• **WHAT TO WORK ON**
Pictures stay out of the output. Return exactly the lines below from the one with "Apply to the" down to the one with "6.4.5能态密度和费米面", both included, and nothing more.

• **MATERIAL SUPPLIED**
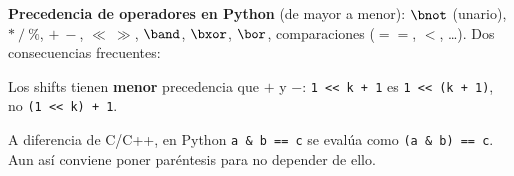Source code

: \textbf{Precedencia de operadores en Python} (de mayor a menor): \(\bnot\) (unario), \(*\ /\ \%\), \(+\ -\), \(\ll\ \gg\), \(\band\), \(\bxor\), \(\bor\), comparaciones (\(==\), \(<\), \dots). Dos consecuencias frecuentes:
\begin{props}
  \item Los shifts tienen \textbf{menor} precedencia que \(+\) y \(-\): \texttt{1 <{}< k + 1} es \texttt{1 <{}< (k + 1)}, no \texttt{(1 <{}< k) + 1}.
  \item A diferencia de C/C++, en Python \texttt{a \& b == c} se evalúa como \texttt{(a \& b) == c}. Aun así conviene poner paréntesis para no depender de ello.
\end{props}
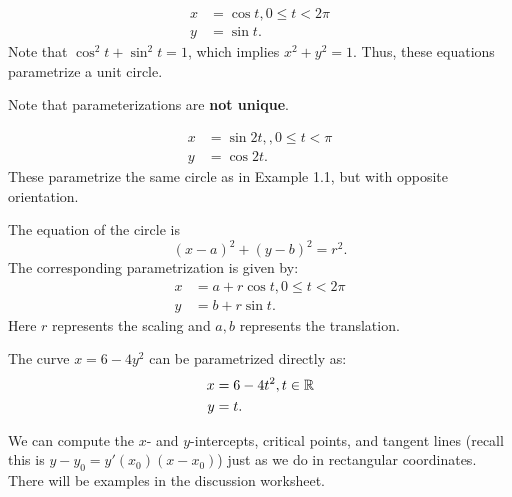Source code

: \begin{ex}
    \begin{align*}
        x &= \cos t, 0\leq t < 2\pi \\
        y &= \sin t.
    \end{align*}
    Note that $\cos^2 t + \sin^2 t = 1$, which implies $x^2 + y^2 = 1$. Thus, these equations parametrize a unit circle.
\end{ex}

Note that parameterizations are \textbf{not unique}.
\begin{ex}
    \begin{align*}
        x &= \sin 2t, , 0\leq t < \pi \\
        y &= \cos 2t.
    \end{align*}
    These parametrize the same circle as in Example 1.1, but with opposite orientation.
\end{ex}


\begin{ex}
    The equation of the circle is 
    \[(x - a)^2 + (y - b)^2 = r^2.\]
    The corresponding parametrization is given by:
    \begin{align*}
        x &= a + r \cos t, 0\leq t < 2\pi\\
        y &= b + r \sin t.
    \end{align*}
    Here $r$ represents the scaling and $a,b$ represents the translation.
\end{ex}

\begin{ex}[Parabola]
    The curve $x = 6 - 4y^2$ can be parametrized directly as:
    \begin{align*}
        x &= 6 - 4t^2, t \in \mathbb{R} \\
        y &= t.
    \end{align*}
\end{ex}


We can compute the $x$- and $y$-intercepts, critical points, and tangent lines (recall this is $y-y_0 = y'(x_0) (x-x_0)$) just as we do in rectangular coordinates. There will be examples in the discussion worksheet.



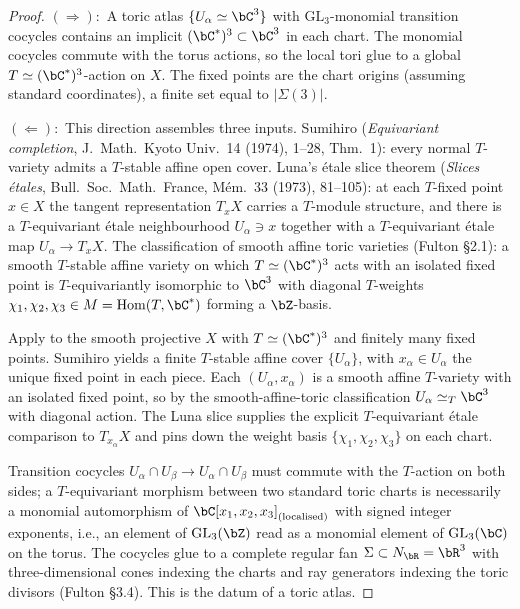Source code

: \begin{proof}
\emph{$(\Rightarrow)$}:\ A toric atlas $\{U_\alpha \simeq \bC^3\}$
with $\mathrm{GL}_3$-monomial transition cocycles contains an implicit
$(\bC^\ast)^3 \subset \bC^3$ in each chart. The monomial cocycles
commute with the torus actions, so the local tori glue to a global
$T \simeq (\bC^\ast)^3$-action on $X$. The fixed points are the chart
origins (assuming standard coordinates), a finite set equal to
$|\Sigma(3)|$.

\emph{$(\Leftarrow)$}:\ This direction assembles three inputs.
Sumihiro (\emph{Equivariant completion}, J.\ Math.\ Kyoto Univ.\ 14
(1974), 1--28, Thm.~1): every normal $T$-variety admits a $T$-stable
affine open cover. Luna's étale slice theorem (\emph{Slices étales},
Bull.\ Soc.\ Math.\ France, Mém.\ 33 (1973), 81--105): at each
$T$-fixed point $x \in X$ the tangent representation $T_x X$ carries a
$T$-module structure, and there is a $T$-equivariant étale neighbourhood
$U_\alpha \ni x$ together with a $T$-equivariant étale map
$U_\alpha \to T_x X$. The classification of smooth affine toric
varieties (Fulton \S2.1): a smooth $T$-stable affine variety on which
$T \simeq (\bC^\ast)^3$ acts with an isolated fixed point is
$T$-equivariantly isomorphic to $\bC^3$ with diagonal
$T$-weights $\chi_1, \chi_2, \chi_3 \in M = \mathrm{Hom}(T, \bC^\ast)$
forming a $\bZ$-basis.

Apply to the smooth projective $X$ with $T \simeq (\bC^\ast)^3$ and
finitely many fixed points. Sumihiro yields a finite $T$-stable affine
cover $\{U_\alpha\}$, with $x_\alpha \in U_\alpha$ the unique fixed
point in each piece. Each $(U_\alpha, x_\alpha)$ is a smooth affine
$T$-variety with an isolated fixed point, so by the smooth-affine-toric
classification $U_\alpha \simeq_T \bC^3$ with diagonal action. The
Luna slice supplies the explicit $T$-equivariant étale comparison to
$T_{x_\alpha} X$ and pins down the weight basis $\{\chi_1, \chi_2,
\chi_3\}$ on each chart.

Transition cocycles $U_\alpha \cap U_\beta \to U_\alpha \cap U_\beta$
must commute with the $T$-action on both sides; a $T$-equivariant
morphism between two standard toric charts is necessarily a monomial
automorphism of $\bC[x_1, x_2, x_3]_{(\text{localised})}$ with signed
integer exponents, i.e., an element of $\mathrm{GL}_3(\bZ)$ read as a
monomial element of $\mathrm{GL}_3(\bC)$ on the torus. The cocycles
glue to a complete regular fan $\Sigma \subset N_\bR = \bR^3$ with
three-dimensional cones indexing the charts and ray generators indexing
the toric divisors (Fulton \S3.4). This is the datum of a toric atlas.
\end{proof}

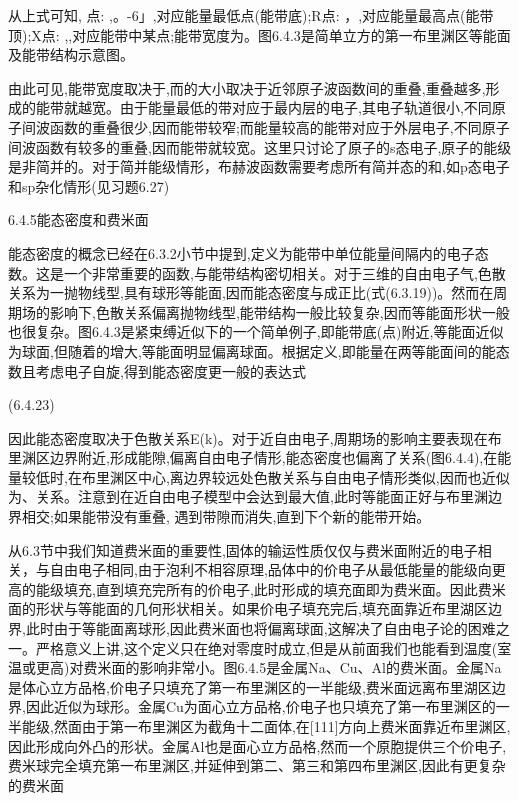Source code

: 从上式可知, 点: ,。-6」,对应能量最低点(能带底);R点: ，,对应能量最高点(能带顶);X点: ,,对应能带中某点;能带宽度为。图6.4.3是简单立方的第一布里渊区等能面及能带结构示意图。



由此可见,能带宽度取决于,而的大小取决于近邻原子波函数间的重叠,重叠越多,形成的能带就越宽。由于能量最低的带对应于最内层的电子,其电子轨道很小,不同原子间波函数的重叠很少,因而能带较窄;而能量较高的能带对应于外层电子,不同原子间波函数有较多的重叠,因而能带就较宽。这里只讨论了原子的s态电子,原子的能级是非简并的。对于简并能级情形，布赫波函数需要考虑所有简并态的和,如p态电子和sp杂化情形(见习题6.27)





6.4.5能态密度和费米面

能态密度的概念已经在6.3.2小节中提到,定义为能带中单位能量间隔内的电子态数。这是一个非常重要的函数,与能带结构密切相关。对于三维的自由电子气,色散关系为一抛物线型,具有球形等能面,因而能态密度与成正比(式(6.3.19))。然而在周期场的影响下,色散关系偏离抛物线型,能带结构一般比较复杂,因而等能面形状一般也很复杂。图6.4.3是紧束缚近似下的一个简单例子,即能带底(点)附近,等能面近似为球面,但随着的增大,等能面明显偏离球面。根据定义,即能量在两等能面间的能态数且考虑电子自旋,得到能态密度更一般的表达式

 	(6.4.23)



因此能态密度取决于色散关系E(k)。对于近自由电子,周期场的影响主要表现在布里渊区边界附近,形成能隙,偏离自由电子情形,能态密度也偏离了关系(图6.4.4),在能量较低时,在布里渊区中心,离边界较远处色散关系与自由电子情形类似,因而也近似为、关系。注意到在近自由电子模型中会达到最大值,此时等能面正好与布里渊边界相交;如果能带没有重叠, 遇到带隙而消失,直到下个新的能带开始。

从6.3节中我们知道费米面的重要性,固体的输运性质仅仅与费米面附近的电子相关，与自由电子相同,由于泡利不相容原理,品体中的价电子从最低能量的能级向更高的能级填充,直到填充完所有的价电子,此时形成的填充面即为费米面。因此费米面的形状与等能面的几何形状相关。如果价电子填充完后,填充面靠近布里湖区边界,此时由于等能面离球形,因此费米面也将偏离球面,这解决了自由电子论的困难之一。严格意义上讲,这个定义只在绝对零度时成立,但是从前面我们也能看到温度(室温或更高)对费米面的影响非常小。图6.4.5是金属Na、Cu、Al的费米面。金属Na是体心立方品格,价电子只填充了第一布里渊区的一半能级,费米面远离布里湖区边界,因此近似为球形。金属Cu为面心立方品格,价电子也只填充了第一布里渊区的一半能级,然面由于第一布里渊区为截角十二面体,在[111]方向上费米面靠近布里渊区,因此形成向外凸的形状。金属Al也是面心立方品格,然而一个原胞提供三个价电子,费米球完全填充第一布里渊区,并延伸到第二、第三和第四布里渊区,因此有更复杂的费米面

• **OUTPUT OF THE TASK**
Apply to the smooth projective $X$ with $T \simeq (\bC^\ast)^3$ and
finitely many fixed points. Sumihiro yields a finite $T$-stable affine
cover $\{U_\alpha\}$, with $x_\alpha \in U_\alpha$ the unique fixed
point in each piece. Each $(U_\alpha, x_\alpha)$ is a smooth affine
$T$-variety with an isolated fixed point, so by the smooth-affine-toric
classification $U_\alpha \simeq_T \bC^3$ with diagonal action. The
Luna slice supplies the explicit $T$-equivariant étale comparison to
$T_{x_\alpha} X$ and pins down the weight basis $\{\chi_1, \chi_2,
\chi_3\}$ on each chart.

Transition cocycles $U_\alpha \cap U_\beta \to U_\alpha \cap U_\beta$
must commute with the $T$-action on both sides; a $T$-equivariant
morphism between two standard toric charts is necessarily a monomial
automorphism of $\bC[x_1, x_2, x_3]_{(\text{localised})}$ with signed
integer exponents, i.e., an element of $\mathrm{GL}_3(\bZ)$ read as a
monomial element of $\mathrm{GL}_3(\bC)$ on the torus. The cocycles
glue to a complete regular fan $\Sigma \subset N_\bR = \bR^3$ with
three-dimensional cones indexing the charts and ray generators indexing
the toric divisors (Fulton \S3.4). This is the datum of a toric atlas.
\end{proof}

Source code

: 从上式可知, 点: ,。-6」,对应能量最低点(能带底);R点: ，,对应能量最高点(能带顶);X点: ,,对应能带中某点;能带宽度为。图6.4.3是简单立方的第一布里渊区等能面及能带结构示意图。



由此可见,能带宽度取决于,而的大小取决于近邻原子波函数间的重叠,重叠越多,形成的能带就越宽。由于能量最低的带对应于最内层的电子,其电子轨道很小,不同原子间波函数的重叠很少,因而能带较窄;而能量较高的能带对应于外层电子,不同原子间波函数有较多的重叠,因而能带就较宽。这里只讨论了原子的s态电子,原子的能级是非简并的。对于简并能级情形，布赫波函数需要考虑所有简并态的和,如p态电子和sp杂化情形(见习题6.27)





6.4.5能态密度和费米面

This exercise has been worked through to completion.